Top of INFORMATION SUPPLIED

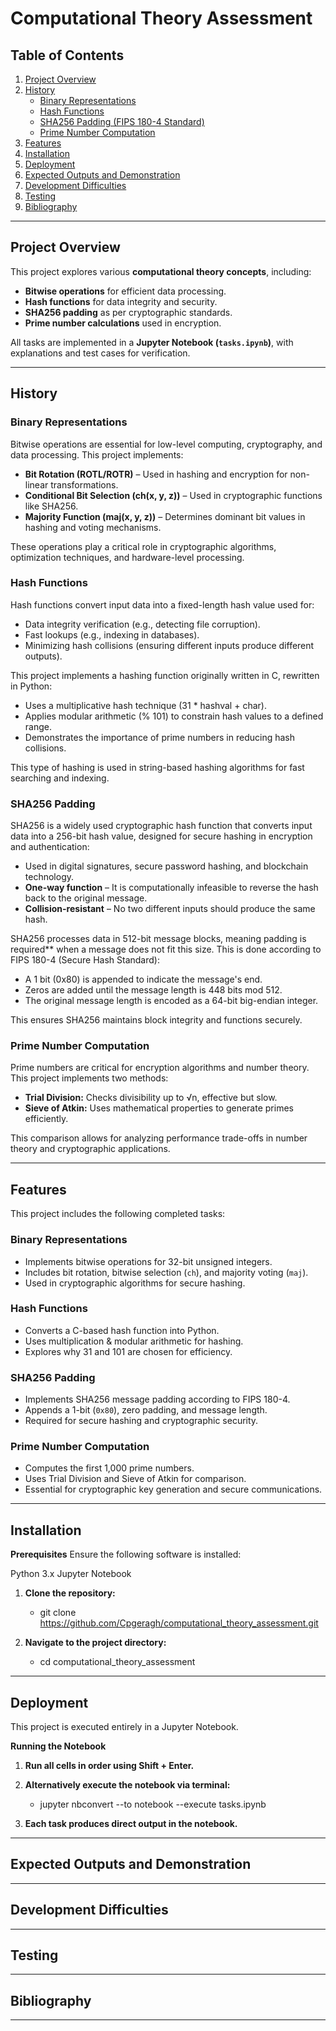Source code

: # **Computational Theory Assessment**

## **Table of Contents**
1. [Project Overview](#project-overview)  
2. [History](#history)  
   - [Binary Representations](#binary-representations)  
   - [Hash Functions](#hash-functions)  
   - [SHA256 Padding (FIPS 180-4 Standard)](#sha256-padding-fips-180-4-standard)  
   - [Prime Number Computation](#prime-number-computation)  
3. [Features](#features)  
4. [Installation](#installation)  
5. [Deployment](#deployment)  
6. [Expected Outputs and Demonstration](#expected-outputs-and-demonstration)  
7. [Development Difficulties](#development-difficulties)  
8. [Testing](#testing)  
9. [Bibliography](#bibliography)  

---

## **Project Overview**  
This project explores various **computational theory concepts**, including:  
- **Bitwise operations** for efficient data processing.  
- **Hash functions** for data integrity and security.  
- **SHA256 padding** as per cryptographic standards.  
- **Prime number calculations** used in encryption.  

All tasks are implemented in a **Jupyter Notebook (`tasks.ipynb`)**, with explanations and test cases for verification.

---

## **History**  

### **Binary Representations**  
Bitwise operations are essential for low-level computing, cryptography, and data processing. This project implements:  
- **Bit Rotation (ROTL/ROTR)** – Used in hashing and encryption for non-linear transformations.  
- **Conditional Bit Selection (ch(x, y, z))** – Used in cryptographic functions like SHA256.  
- **Majority Function (maj(x, y, z))** – Determines dominant bit values in hashing and voting mechanisms.  

These operations play a critical role in cryptographic algorithms, optimization techniques, and hardware-level processing.

### **Hash Functions**  
Hash functions convert input data into a fixed-length hash value used for:  
- Data integrity verification (e.g., detecting file corruption).  
- Fast lookups (e.g., indexing in databases).  
- Minimizing hash collisions (ensuring different inputs produce different outputs).  

This project implements a hashing function originally written in C, rewritten in Python:
- Uses a multiplicative hash technique (31 * hashval + char).
- Applies modular arithmetic (% 101) to constrain hash values to a defined range.
- Demonstrates the importance of prime numbers in reducing hash collisions.  

This type of hashing is used in string-based hashing algorithms for fast searching and indexing.

### **SHA256 Padding**  
SHA256 is a widely used cryptographic hash function that converts input data into a 256-bit hash value, designed for secure hashing in encryption and authentication:
- Used in digital signatures, secure password hashing, and blockchain technology.  
- **One-way function** – It is computationally infeasible to reverse the hash back to the original message.  
- **Collision-resistant** – No two different inputs should produce the same hash.  

SHA256 processes data in 512-bit message blocks, meaning padding is required** when a message does not fit this size. This is done according to FIPS 180-4 (Secure Hash Standard):
- A 1 bit (0x80) is appended to indicate the message's end.
- Zeros are added until the message length is 448 bits mod 512.
- The original message length is encoded as a 64-bit big-endian integer.  

This ensures SHA256 maintains block integrity and functions securely.

### **Prime Number Computation**  
Prime numbers are critical for encryption algorithms and number theory. This project implements two methods:  
- **Trial Division:** Checks divisibility up to √n, effective but slow.  
- **Sieve of Atkin:** Uses mathematical properties to generate primes efficiently.  

This comparison allows for analyzing performance trade-offs in number theory and cryptographic applications.

---

## **Features**  
This project includes the following completed tasks:  

### **Binary Representations**  
- Implements bitwise operations for 32-bit unsigned integers.  
- Includes bit rotation, bitwise selection (`ch`), and majority voting (`maj`).  
- Used in cryptographic algorithms for secure hashing.  

### **Hash Functions**  
- Converts a C-based hash function into Python.  
- Uses multiplication & modular arithmetic for hashing.  
- Explores why 31 and 101 are chosen for efficiency.  

### **SHA256 Padding**  
- Implements SHA256 message padding according to FIPS 180-4.  
- Appends a 1-bit (`0x80`), zero padding, and message length.  
- Required for secure hashing and cryptographic security.  

### **Prime Number Computation**  
- Computes the first 1,000 prime numbers.  
- Uses Trial Division and Sieve of Atkin for comparison.  
- Essential for cryptographic key generation and secure communications.  

---

## **Installation** 

**Prerequisites**
Ensure the following software is installed:

Python 3.x
Jupyter Notebook

1. **Clone the repository:**  
    - git clone https://github.com/Cpgeragh/computational_theory_assessment.git

2. **Navigate to the project directory:**
    - cd computational_theory_assessment
 
---

## **Deployment**

This project is executed entirely in a Jupyter Notebook.  

**Running the Notebook**

1. **Run all cells in order using Shift + Enter.**

2. **Alternatively execute the notebook via terminal:**
    - jupyter nbconvert --to notebook --execute tasks.ipynb

3. **Each task produces direct output in the notebook.**

---

## **Expected Outputs and Demonstration**

---

## **Development Difficulties**

---

## **Testing**

---

## **Bibliography**

---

Bottom of INFORMATION SUPPLIED

* YOUR ASSIGNMENT
Transcribe the listing above in full and exactly; no pictures belong in the copy.

* ANSWER BOX
Source code

: # **Computational Theory Assessment**

## **Table of Contents**
1. [Project Overview](#project-overview)  
2. [History](#history)  
   - [Binary Representations](#binary-representations)  
   - [Hash Functions](#hash-functions)  
   - [SHA256 Padding (FIPS 180-4 Standard)](#sha256-padding-fips-180-4-standard)  
   - [Prime Number Computation](#prime-number-computation)  
3. [Features](#features)  
4. [Installation](#installation)  
5. [Deployment](#deployment)  
6. [Expected Outputs and Demonstration](#expected-outputs-and-demonstration)  
7. [Development Difficulties](#development-difficulties)  
8. [Testing](#testing)  
9. [Bibliography](#bibliography)  

---

## **Project Overview**  
This project explores various **computational theory concepts**, including:  
- **Bitwise operations** for efficient data processing.  
- **Hash functions** for data integrity and security.  
- **SHA256 padding** as per cryptographic standards.  
- **Prime number calculations** used in encryption.  

All tasks are implemented in a **Jupyter Notebook (`tasks.ipynb`)**, with explanations and test cases for verification.

---

## **History**  

### **Binary Representations**  
Bitwise operations are essential for low-level computing, cryptography, and data processing. This project implements:  
- **Bit Rotation (ROTL/ROTR)** – Used in hashing and encryption for non-linear transformations.  
- **Conditional Bit Selection (ch(x, y, z))** – Used in cryptographic functions like SHA256.  
- **Majority Function (maj(x, y, z))** – Determines dominant bit values in hashing and voting mechanisms.  

These operations play a critical role in cryptographic algorithms, optimization techniques, and hardware-level processing.

### **Hash Functions**  
Hash functions convert input data into a fixed-length hash value used for:  
- Data integrity verification (e.g., detecting file corruption).  
- Fast lookups (e.g., indexing in databases).  
- Minimizing hash collisions (ensuring different inputs produce different outputs).  

This project implements a hashing function originally written in C, rewritten in Python:
- Uses a multiplicative hash technique (31 * hashval + char).
- Applies modular arithmetic (% 101) to constrain hash values to a defined range.
- Demonstrates the importance of prime numbers in reducing hash collisions.  

This type of hashing is used in string-based hashing algorithms for fast searching and indexing.

### **SHA256 Padding**  
SHA256 is a widely used cryptographic hash function that converts input data into a 256-bit hash value, designed for secure hashing in encryption and authentication:
- Used in digital signatures, secure password hashing, and blockchain technology.  
- **One-way function** – It is computationally infeasible to reverse the hash back to the original message.  
- **Collision-resistant** – No two different inputs should produce the same hash.  

SHA256 processes data in 512-bit message blocks, meaning padding is required** when a message does not fit this size. This is done according to FIPS 180-4 (Secure Hash Standard):
- A 1 bit (0x80) is appended to indicate the message's end.
- Zeros are added until the message length is 448 bits mod 512.
- The original message length is encoded as a 64-bit big-endian integer.  

This ensures SHA256 maintains block integrity and functions securely.

### **Prime Number Computation**  
Prime numbers are critical for encryption algorithms and number theory. This project implements two methods:  
- **Trial Division:** Checks divisibility up to √n, effective but slow.  
- **Sieve of Atkin:** Uses mathematical properties to generate primes efficiently.  

This comparison allows for analyzing performance trade-offs in number theory and cryptographic applications.

---

## **Features**  
This project includes the following completed tasks:  

### **Binary Representations**  
- Implements bitwise operations for 32-bit unsigned integers.  
- Includes bit rotation, bitwise selection (`ch`), and majority voting (`maj`).  
- Used in cryptographic algorithms for secure hashing.  

### **Hash Functions**  
- Converts a C-based hash function into Python.  
- Uses multiplication & modular arithmetic for hashing.  
- Explores why 31 and 101 are chosen for efficiency.  

### **SHA256 Padding**  
- Implements SHA256 message padding according to FIPS 180-4.  
- Appends a 1-bit (`0x80`), zero padding, and message length.  
- Required for secure hashing and cryptographic security.  

### **Prime Number Computation**  
- Computes the first 1,000 prime numbers.  
- Uses Trial Division and Sieve of Atkin for comparison.  
- Essential for cryptographic key generation and secure communications.  

---

## **Installation** 

**Prerequisites**
Ensure the following software is installed:

Python 3.x
Jupyter Notebook

1. **Clone the repository:**  
    - git clone https://github.com/Cpgeragh/computational_theory_assessment.git

2. **Navigate to the project directory:**
    - cd computational_theory_assessment
 
---

## **Deployment**

This project is executed entirely in a Jupyter Notebook.  

**Running the Notebook**

1. **Run all cells in order using Shift + Enter.**

2. **Alternatively execute the notebook via terminal:**
    - jupyter nbconvert --to notebook --execute tasks.ipynb

3. **Each task produces direct output in the notebook.**

---

## **Expected Outputs and Demonstration**

---

## **Development Difficulties**

---

## **Testing**

---

## **Bibliography**

---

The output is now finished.